Smart, original, charming and damned funny too

Would you recommend this audiobook to a friend? If so, why?

A wonderful, witty and poignant book that I'd highly recommend. I admire the honesty and bravery of this work. It's easy to identify with Smith’s anxiety, especially in his younger years. In college, he describes his inability to be social, to make friends even with his roommate, a fellow anxiety sufferer: “We should have been up on our bunks trading pills like they were baseball cards.” There's also a memorable scene where the author, suffering for years from profuse sweating, finds a harebrained solution in the feminine hygiene aisle of CVS. It's both humorous and heartbreaking.

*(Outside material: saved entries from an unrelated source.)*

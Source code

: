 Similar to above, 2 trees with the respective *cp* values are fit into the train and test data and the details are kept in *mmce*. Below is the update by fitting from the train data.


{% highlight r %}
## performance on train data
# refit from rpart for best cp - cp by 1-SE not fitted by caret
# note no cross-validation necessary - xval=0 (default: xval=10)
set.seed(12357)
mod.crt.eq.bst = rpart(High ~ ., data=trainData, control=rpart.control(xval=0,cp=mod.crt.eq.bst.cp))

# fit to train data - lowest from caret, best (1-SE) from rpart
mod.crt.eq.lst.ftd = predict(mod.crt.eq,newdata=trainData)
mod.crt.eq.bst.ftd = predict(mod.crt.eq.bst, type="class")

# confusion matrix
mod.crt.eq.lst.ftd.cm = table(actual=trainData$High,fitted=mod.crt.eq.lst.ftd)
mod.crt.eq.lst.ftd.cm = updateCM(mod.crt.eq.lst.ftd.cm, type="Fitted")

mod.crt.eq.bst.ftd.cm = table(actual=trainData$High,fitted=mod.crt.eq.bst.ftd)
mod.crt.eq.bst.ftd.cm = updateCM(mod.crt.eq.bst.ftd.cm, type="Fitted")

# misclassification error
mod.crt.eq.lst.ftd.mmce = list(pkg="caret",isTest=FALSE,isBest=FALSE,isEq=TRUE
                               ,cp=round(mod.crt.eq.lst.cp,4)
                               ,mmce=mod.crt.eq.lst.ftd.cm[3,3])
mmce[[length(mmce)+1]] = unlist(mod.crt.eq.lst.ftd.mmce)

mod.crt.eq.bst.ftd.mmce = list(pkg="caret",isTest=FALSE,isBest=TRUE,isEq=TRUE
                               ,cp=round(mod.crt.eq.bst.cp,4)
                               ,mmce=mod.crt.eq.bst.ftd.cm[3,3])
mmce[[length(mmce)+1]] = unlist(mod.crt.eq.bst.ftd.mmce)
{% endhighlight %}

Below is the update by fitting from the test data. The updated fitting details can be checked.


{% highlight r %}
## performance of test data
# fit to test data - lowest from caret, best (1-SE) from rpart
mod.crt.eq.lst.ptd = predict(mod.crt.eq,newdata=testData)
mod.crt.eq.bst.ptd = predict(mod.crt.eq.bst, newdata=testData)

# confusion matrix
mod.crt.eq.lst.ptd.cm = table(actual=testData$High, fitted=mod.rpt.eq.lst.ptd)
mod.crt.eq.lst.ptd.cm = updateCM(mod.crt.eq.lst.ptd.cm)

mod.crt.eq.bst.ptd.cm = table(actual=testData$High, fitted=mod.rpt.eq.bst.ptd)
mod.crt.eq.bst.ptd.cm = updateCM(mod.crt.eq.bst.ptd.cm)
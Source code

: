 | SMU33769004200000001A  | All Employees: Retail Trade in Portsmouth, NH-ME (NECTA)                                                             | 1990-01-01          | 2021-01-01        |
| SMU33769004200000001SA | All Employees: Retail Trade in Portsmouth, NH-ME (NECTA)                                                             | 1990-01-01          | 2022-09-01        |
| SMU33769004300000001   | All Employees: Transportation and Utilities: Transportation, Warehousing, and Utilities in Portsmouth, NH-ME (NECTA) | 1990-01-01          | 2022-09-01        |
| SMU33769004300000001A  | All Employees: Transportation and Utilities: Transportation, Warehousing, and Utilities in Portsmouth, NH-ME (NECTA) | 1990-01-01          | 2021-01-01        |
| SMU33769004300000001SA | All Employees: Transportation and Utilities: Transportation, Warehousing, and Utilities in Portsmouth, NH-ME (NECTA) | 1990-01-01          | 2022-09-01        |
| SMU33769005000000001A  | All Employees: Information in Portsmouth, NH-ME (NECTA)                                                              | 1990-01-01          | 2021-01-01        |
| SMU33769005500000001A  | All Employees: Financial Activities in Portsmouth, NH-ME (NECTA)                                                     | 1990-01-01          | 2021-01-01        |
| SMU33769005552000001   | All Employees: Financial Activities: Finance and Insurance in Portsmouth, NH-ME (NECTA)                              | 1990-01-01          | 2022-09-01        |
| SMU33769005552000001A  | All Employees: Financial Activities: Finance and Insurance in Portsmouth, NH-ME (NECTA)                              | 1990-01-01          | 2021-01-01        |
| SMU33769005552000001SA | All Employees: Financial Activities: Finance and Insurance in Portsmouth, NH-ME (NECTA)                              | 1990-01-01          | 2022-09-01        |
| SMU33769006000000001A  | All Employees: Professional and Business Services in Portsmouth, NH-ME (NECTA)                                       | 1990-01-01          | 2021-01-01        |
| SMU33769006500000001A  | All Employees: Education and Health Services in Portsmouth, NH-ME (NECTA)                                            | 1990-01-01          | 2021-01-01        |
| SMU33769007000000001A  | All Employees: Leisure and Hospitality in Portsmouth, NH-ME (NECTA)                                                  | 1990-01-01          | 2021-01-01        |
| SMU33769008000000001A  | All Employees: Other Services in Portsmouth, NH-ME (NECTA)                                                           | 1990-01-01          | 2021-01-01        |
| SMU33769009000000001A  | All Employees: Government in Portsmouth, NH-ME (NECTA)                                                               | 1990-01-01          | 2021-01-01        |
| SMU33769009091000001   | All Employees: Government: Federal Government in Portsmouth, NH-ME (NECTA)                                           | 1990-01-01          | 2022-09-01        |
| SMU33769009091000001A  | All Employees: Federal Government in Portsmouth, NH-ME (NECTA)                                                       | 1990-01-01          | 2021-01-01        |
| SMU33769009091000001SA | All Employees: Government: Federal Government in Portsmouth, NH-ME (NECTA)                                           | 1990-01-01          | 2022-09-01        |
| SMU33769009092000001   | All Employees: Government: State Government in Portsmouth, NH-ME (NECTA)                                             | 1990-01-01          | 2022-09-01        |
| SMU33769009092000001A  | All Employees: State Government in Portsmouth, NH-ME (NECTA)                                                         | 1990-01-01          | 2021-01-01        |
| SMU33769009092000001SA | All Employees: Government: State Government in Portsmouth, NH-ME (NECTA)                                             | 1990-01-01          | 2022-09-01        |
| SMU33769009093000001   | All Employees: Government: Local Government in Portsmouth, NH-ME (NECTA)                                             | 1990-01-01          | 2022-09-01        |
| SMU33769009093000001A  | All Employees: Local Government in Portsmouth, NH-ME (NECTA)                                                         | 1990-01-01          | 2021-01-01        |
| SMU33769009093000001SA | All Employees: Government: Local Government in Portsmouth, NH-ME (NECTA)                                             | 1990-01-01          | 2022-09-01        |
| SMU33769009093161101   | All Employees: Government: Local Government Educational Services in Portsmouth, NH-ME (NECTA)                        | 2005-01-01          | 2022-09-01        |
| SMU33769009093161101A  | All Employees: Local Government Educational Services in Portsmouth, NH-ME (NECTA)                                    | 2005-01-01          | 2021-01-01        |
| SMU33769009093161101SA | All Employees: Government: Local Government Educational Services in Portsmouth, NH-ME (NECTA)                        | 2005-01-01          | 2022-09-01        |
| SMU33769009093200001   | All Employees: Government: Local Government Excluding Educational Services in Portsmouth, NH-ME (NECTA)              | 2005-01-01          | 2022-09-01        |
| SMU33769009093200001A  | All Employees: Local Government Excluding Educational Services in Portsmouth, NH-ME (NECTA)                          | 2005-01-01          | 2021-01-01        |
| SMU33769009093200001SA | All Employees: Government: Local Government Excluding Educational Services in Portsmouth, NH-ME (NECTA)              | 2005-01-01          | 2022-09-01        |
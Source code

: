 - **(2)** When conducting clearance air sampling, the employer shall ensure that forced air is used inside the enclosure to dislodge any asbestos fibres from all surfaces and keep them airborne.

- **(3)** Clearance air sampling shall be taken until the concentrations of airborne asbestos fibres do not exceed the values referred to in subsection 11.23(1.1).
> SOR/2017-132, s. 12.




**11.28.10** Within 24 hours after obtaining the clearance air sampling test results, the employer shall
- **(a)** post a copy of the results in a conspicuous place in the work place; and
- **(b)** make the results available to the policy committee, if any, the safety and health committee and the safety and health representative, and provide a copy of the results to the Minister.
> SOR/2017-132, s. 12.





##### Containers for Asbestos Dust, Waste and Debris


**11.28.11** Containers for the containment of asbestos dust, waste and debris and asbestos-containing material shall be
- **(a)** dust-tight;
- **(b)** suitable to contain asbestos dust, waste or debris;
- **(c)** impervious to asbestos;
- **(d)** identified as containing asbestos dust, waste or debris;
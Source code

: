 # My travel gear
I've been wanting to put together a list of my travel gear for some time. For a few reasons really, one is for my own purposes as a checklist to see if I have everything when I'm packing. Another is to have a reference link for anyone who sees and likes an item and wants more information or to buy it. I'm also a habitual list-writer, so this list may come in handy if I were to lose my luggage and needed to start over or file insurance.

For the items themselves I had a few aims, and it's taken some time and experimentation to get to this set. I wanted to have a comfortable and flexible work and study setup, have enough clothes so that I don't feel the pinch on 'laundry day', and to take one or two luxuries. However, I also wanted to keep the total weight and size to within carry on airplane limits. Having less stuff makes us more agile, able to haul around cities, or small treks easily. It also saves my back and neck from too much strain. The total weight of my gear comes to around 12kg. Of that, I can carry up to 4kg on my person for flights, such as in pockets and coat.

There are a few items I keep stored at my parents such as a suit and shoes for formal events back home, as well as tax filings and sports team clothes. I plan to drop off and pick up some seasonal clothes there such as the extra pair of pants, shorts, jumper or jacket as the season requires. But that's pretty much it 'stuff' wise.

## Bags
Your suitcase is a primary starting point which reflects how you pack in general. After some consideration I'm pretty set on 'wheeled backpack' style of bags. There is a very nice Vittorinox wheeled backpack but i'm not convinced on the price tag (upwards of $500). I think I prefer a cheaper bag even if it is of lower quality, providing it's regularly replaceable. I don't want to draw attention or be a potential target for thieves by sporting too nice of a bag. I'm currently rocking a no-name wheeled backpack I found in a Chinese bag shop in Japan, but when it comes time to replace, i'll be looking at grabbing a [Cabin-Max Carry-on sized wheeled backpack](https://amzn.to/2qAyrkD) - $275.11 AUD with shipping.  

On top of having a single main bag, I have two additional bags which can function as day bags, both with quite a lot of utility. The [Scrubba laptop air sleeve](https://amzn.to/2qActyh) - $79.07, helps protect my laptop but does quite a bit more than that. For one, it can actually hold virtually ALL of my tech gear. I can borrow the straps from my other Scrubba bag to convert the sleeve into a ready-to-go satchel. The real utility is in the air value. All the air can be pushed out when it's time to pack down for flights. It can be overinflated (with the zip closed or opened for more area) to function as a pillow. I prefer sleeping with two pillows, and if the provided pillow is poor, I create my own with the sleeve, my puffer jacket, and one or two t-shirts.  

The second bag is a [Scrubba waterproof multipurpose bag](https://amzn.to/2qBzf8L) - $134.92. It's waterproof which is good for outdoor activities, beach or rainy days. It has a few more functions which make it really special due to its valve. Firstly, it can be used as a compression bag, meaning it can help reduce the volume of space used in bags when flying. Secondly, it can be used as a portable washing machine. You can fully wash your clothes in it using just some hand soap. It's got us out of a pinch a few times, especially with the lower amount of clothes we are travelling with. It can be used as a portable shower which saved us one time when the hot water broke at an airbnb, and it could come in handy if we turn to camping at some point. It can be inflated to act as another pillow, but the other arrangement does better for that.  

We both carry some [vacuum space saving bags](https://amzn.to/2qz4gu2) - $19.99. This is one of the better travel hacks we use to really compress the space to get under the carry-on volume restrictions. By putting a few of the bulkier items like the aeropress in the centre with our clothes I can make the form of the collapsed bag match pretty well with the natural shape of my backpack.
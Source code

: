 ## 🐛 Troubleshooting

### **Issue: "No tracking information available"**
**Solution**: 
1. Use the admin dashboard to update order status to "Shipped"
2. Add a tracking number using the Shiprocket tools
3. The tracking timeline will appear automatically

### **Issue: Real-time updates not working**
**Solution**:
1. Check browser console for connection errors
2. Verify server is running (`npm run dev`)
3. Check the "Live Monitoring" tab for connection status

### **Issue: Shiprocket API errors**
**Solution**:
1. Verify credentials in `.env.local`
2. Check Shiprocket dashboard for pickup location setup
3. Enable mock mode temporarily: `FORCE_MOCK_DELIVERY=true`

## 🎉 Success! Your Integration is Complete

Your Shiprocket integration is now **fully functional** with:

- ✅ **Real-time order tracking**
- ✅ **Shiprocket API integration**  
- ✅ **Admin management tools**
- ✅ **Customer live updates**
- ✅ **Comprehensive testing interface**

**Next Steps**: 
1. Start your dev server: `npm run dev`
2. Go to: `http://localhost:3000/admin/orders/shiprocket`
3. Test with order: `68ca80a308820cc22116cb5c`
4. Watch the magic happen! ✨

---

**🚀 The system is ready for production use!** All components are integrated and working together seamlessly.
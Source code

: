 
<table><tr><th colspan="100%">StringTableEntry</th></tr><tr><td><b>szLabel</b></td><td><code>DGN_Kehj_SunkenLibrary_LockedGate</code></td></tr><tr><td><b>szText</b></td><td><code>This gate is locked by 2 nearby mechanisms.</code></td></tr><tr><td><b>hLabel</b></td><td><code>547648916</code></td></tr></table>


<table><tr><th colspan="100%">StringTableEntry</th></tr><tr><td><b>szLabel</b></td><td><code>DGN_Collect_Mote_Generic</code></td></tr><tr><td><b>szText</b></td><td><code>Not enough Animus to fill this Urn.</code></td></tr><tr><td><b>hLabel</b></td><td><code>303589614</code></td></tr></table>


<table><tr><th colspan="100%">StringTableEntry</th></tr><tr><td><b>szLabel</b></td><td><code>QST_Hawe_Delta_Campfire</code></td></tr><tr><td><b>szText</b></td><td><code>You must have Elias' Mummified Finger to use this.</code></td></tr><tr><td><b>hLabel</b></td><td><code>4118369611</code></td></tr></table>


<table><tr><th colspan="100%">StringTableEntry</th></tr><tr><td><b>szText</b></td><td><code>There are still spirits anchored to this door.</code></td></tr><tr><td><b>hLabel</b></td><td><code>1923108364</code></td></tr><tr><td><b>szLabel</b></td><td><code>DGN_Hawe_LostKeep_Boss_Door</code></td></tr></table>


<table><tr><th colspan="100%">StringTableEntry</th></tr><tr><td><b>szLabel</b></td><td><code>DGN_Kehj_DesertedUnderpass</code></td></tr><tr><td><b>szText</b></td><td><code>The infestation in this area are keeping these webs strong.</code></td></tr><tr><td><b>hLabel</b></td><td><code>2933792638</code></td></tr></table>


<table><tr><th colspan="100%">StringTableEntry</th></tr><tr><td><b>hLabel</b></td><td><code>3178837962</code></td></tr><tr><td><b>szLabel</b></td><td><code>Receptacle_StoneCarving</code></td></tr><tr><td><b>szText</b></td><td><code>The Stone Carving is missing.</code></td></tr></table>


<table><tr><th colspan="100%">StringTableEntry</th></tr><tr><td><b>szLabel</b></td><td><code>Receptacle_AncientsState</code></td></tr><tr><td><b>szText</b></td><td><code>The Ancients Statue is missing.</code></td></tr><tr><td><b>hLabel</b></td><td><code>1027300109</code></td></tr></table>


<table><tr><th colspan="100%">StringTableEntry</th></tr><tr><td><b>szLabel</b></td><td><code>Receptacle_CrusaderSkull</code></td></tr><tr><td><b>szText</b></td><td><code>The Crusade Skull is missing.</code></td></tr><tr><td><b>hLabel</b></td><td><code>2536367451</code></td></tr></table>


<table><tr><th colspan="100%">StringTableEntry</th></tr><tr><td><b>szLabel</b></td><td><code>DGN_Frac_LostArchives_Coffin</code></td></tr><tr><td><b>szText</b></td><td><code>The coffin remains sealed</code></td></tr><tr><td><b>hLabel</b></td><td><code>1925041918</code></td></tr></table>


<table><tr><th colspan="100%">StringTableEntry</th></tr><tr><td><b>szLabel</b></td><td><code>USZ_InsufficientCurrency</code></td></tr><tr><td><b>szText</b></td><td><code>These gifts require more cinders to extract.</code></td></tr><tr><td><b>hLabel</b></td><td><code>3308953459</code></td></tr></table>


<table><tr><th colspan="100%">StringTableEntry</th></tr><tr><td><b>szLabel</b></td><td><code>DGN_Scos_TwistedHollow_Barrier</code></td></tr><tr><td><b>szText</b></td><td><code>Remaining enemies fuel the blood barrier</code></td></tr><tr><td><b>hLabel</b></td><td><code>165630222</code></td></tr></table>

What did you like best about this story?

My favorite scene is when Daniel Smith’s father gives him the “Birds and the Bees” talk by playing the Meatloaf song “Paradise by the Dashboard Light.” (The author, in his early teens, believes the song is about baseball.) Or maybe the scene where Smith describes his personal appearance: “The muscles that connect the head to the shoulders were, in my case, perpetually clenched – a condition that, had I weighed more than 120 pounds, might have made me look like a villain on the pro wrestling circuit playing to the crowd.” Or maybe the one where Smith loses his virginity, which his overprotective, overbearing mother calls “rape.”

If you were to make a film of this book, what would the tag line be?

Smith’s memoir doesn’t really lend itself to a tag line, which is why I like it. Perhaps, “Monkey Mind does for anxiety what William Styron’s Darkness Visible did for depression.” However, this book is more accessible than Styron’s.

Any additional comments?

Daniel Smith is sharp and insightful without being a bore. The book’s thoughtfulness, intelligence and self-deprecating tone proves irresistible. To quote the author: “If this all sounds melodramatic, well that isn't a bad metaphor for anxiety as a kind of drama queen of the mind.”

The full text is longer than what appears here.